Work instruction » In the entries below, how many lines hold the word "cleanup"? Answer with the number only.

Data supplied »
'''

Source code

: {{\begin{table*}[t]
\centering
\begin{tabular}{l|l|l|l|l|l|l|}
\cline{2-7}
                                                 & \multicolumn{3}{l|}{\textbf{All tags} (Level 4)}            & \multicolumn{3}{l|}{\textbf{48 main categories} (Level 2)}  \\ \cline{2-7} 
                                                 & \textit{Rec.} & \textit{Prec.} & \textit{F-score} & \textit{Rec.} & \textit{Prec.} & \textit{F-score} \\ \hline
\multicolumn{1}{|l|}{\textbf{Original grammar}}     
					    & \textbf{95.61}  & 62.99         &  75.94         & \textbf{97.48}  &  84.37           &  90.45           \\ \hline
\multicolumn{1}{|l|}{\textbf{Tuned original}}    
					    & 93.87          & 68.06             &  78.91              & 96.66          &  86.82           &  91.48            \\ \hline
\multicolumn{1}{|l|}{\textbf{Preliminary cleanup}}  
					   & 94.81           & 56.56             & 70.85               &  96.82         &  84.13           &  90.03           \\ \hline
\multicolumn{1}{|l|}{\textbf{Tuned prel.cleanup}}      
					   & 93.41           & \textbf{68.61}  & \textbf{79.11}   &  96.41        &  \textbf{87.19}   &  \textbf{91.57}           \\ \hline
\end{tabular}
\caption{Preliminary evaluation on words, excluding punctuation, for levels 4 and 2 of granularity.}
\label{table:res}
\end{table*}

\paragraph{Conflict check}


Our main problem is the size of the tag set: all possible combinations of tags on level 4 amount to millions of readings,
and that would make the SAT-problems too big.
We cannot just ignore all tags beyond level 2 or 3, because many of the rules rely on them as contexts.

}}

'''

Exercise solution » 2